In February, Ramaphosa had announced plans to split the struggling utility into three companies: generation, transmission and distribution – but it seems that this plan has fallen foul of powerful unions and political resistance. Instead, last night the President said that Parliament will table a special appropriations bill to grant a “significant portion” of the R230bn in support that Eskom requires. He did not say what proportion of the R230bn would be allocated.  According to recent calculations by Bloomberg, Eskom’s debt is approaching R500bn.

How exactly the President intends to bail out Eskom remains unclear. In an investors conference earlier this year, the President stated that ”Eskom is too big to fail, if Eskom fails, this economy fails.” But, with the economy in recession (largely a result of the rolling blackouts imposed on the country due to Eskom’s crumbling infrastructure) and no room to increase the tax burden on the populace, the choices facing the government are stark. The budget deficit is due to pass 5% this year and more borrowing will only add further economic pressure.
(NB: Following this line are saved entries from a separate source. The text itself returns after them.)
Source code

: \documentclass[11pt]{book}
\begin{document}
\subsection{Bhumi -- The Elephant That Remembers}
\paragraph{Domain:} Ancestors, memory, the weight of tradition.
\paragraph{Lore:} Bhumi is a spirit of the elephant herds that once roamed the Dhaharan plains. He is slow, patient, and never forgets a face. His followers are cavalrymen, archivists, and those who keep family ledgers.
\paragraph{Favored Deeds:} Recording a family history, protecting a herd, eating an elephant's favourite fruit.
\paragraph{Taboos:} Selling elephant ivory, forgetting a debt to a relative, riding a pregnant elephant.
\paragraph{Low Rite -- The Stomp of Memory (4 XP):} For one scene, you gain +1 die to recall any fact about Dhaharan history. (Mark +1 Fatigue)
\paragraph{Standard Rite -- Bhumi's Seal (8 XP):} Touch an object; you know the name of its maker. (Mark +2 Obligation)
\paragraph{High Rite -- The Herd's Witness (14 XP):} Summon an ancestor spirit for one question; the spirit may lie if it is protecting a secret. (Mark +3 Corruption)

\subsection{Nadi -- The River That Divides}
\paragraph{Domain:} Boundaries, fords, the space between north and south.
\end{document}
Unfortunately, there was little detail on what would be done to support economic growth. “While the tone of the address was upbeat and positive, the country remains in the dark as to what exactly the turnaround plan for the economy will entail,” said Bianca Botes, Peregrine Treasury Solutions corporate treasury manager, in a note to clients.
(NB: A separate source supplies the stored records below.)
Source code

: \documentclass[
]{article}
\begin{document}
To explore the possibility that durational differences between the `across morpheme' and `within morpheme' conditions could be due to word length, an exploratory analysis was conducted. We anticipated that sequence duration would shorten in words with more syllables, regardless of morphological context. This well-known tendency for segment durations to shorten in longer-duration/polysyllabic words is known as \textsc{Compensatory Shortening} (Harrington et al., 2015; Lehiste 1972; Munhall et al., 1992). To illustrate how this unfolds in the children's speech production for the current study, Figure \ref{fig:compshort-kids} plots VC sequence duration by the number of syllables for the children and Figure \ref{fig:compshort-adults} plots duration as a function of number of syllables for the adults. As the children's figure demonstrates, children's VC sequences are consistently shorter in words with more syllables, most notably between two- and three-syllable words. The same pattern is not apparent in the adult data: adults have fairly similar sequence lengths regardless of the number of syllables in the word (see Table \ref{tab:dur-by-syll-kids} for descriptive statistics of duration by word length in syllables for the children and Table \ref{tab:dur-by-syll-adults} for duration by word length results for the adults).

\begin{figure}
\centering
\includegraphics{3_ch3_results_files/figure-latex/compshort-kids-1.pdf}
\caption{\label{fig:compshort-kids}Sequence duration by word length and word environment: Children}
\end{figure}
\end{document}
The Rand, along with other emerging-market currencies, has rallied this week as a result of dovish signals from the US Federal Reserve, with markets now assuming there will be a 25 basis point cut before the end of July.

But the outlook for the Rand and the South African economy, in general, is dire. With his hands tied by the unions and his own party and facing economic disaster, the President’s only option is to increase the debt burden on the nation. This will inevitably lead to a weaker Rand, only further increasing inflationary pressure and the chances for an extended recession.

With the President soon to announce a new CEO and Chief Restructuring Officer for Eskom, and details on the R230bn fiscal support bill to be announced by Finance Minister Tito Mboweni, the fate of the nation hangs in the balance.

As of 0640 GMT, the Rand was trading at 14.38 to the Dollar, 0.2% weaker than its New York close on Thursday.